*** EXTRACTED ENTRIES ***

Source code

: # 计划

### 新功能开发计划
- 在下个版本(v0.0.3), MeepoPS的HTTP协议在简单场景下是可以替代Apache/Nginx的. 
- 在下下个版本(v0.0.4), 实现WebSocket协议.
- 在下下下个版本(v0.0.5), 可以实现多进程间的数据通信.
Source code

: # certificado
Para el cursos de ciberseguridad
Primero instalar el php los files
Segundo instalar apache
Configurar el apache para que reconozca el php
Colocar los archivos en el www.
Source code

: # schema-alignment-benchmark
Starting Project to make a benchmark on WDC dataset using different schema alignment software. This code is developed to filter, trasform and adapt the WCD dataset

*** End of EXTRACTED ENTRIES ***

The full set of records is to be written out once more, word for word.

Source code

: # 计划

### 新功能开发计划
- 在下个版本(v0.0.3), MeepoPS的HTTP协议在简单场景下是可以替代Apache/Nginx的. 
- 在下下个版本(v0.0.4), 实现WebSocket协议.
- 在下下下个版本(v0.0.5), 可以实现多进程间的数据通信.
Source code

: # certificado
Para el cursos de ciberseguridad
Primero instalar el php los files
Segundo instalar apache
Configurar el apache para que reconozca el php
Colocar los archivos en el www.
Source code

: # schema-alignment-benchmark
Starting Project to make a benchmark on WDC dataset using different schema alignment software. This code is developed to filter, trasform and adapt the WCD dataset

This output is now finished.